→ **Instructions to follow**:
Compute how many lines in the entries below include the string "similar". Only the number is wanted.

Stored items

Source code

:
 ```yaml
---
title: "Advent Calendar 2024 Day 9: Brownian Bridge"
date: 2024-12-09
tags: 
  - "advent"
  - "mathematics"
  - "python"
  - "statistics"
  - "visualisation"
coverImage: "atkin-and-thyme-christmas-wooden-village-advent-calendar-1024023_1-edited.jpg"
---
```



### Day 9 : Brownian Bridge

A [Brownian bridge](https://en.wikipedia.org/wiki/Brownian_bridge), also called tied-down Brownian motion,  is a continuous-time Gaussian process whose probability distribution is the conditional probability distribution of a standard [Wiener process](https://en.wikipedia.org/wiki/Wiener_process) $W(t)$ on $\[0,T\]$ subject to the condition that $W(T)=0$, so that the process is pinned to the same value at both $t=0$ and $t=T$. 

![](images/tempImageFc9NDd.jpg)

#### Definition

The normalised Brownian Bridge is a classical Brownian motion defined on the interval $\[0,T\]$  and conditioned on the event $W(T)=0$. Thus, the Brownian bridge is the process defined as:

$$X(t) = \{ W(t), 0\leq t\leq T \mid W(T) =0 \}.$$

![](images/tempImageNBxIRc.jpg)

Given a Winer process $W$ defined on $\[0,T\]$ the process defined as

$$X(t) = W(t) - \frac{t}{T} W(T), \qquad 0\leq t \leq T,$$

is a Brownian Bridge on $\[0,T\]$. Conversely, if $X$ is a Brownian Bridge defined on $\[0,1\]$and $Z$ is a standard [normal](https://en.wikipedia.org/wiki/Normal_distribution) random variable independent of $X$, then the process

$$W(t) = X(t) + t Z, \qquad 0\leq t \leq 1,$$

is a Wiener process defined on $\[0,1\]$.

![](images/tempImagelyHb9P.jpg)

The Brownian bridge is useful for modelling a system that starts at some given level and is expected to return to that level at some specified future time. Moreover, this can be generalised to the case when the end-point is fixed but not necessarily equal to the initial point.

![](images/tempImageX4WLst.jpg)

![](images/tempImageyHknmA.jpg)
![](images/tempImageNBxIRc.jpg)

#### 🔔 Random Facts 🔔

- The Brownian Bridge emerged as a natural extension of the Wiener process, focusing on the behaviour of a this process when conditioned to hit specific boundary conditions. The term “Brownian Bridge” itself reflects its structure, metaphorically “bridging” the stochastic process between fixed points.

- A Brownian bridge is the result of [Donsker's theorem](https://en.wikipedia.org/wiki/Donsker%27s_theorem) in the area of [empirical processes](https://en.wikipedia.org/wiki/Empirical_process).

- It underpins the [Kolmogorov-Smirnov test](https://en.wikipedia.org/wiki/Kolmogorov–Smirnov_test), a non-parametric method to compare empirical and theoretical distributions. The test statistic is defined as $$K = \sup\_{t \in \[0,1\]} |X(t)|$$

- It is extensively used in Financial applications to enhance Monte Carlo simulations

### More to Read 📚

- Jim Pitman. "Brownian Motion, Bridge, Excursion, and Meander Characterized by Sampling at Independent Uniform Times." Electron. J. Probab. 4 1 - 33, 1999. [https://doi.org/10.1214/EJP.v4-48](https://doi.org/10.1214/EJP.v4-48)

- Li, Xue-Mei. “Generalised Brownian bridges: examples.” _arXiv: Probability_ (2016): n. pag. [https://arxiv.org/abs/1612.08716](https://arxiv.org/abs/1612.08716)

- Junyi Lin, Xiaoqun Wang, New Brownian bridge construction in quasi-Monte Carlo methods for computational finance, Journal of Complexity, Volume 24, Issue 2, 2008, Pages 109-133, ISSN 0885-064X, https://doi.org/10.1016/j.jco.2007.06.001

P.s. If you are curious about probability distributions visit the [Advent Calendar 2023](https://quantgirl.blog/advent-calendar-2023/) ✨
---
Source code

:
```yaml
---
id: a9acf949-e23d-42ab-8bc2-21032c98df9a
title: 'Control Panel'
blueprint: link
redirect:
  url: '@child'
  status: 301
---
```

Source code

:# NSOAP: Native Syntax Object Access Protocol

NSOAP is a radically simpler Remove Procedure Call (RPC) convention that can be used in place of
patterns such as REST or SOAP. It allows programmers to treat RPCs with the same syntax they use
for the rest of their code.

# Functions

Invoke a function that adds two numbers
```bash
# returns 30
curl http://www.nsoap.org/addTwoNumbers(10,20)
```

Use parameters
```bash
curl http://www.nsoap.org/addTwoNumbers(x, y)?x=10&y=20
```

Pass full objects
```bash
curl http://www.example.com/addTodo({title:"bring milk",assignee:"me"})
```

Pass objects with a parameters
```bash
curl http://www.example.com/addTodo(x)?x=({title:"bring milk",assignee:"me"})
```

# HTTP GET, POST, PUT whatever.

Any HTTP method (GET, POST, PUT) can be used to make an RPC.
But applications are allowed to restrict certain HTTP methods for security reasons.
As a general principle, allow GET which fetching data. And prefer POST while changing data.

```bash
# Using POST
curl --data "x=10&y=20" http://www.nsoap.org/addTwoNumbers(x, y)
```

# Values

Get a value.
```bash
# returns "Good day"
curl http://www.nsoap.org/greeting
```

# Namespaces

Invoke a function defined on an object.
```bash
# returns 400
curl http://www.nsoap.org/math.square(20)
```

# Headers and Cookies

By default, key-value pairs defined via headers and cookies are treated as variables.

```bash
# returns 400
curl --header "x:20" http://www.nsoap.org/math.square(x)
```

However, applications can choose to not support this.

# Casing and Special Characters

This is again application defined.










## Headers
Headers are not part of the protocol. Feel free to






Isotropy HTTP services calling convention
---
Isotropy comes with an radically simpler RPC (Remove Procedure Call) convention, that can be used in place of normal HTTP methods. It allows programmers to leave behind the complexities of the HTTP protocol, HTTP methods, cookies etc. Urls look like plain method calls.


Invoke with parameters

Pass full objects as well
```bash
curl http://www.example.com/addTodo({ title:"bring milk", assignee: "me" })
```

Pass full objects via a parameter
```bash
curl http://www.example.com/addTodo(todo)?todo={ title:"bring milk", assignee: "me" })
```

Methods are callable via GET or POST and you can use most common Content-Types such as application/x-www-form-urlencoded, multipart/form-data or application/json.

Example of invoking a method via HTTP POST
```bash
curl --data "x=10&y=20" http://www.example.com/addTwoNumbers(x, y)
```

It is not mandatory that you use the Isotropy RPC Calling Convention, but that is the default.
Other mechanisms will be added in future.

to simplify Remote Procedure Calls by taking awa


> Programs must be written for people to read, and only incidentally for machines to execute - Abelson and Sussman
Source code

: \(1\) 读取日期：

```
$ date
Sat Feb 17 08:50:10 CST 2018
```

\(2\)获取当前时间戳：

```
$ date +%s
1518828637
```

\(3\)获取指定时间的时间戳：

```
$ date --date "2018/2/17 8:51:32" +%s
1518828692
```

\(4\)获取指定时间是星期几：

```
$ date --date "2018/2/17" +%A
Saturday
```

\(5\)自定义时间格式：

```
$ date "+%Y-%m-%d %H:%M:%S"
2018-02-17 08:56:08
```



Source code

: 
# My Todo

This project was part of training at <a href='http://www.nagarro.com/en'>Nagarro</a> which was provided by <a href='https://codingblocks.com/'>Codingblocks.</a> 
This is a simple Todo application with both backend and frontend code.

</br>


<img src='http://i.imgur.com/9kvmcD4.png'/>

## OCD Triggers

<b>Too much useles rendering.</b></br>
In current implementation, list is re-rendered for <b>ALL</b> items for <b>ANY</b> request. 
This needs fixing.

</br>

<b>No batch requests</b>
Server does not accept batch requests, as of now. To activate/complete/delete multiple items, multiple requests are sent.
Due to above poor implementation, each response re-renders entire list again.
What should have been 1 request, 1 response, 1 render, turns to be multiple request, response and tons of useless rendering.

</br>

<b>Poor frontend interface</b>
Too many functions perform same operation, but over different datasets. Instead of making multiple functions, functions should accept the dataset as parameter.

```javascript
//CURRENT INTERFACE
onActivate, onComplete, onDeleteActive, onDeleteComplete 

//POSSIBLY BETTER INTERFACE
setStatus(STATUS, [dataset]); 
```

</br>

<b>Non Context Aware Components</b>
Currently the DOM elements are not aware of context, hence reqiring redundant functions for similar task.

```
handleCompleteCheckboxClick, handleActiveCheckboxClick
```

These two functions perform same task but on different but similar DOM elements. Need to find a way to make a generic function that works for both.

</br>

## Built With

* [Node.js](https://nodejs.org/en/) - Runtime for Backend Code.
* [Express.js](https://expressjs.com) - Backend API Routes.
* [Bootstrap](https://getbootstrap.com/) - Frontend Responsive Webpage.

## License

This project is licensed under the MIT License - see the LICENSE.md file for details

→ **Exercise solution**:
2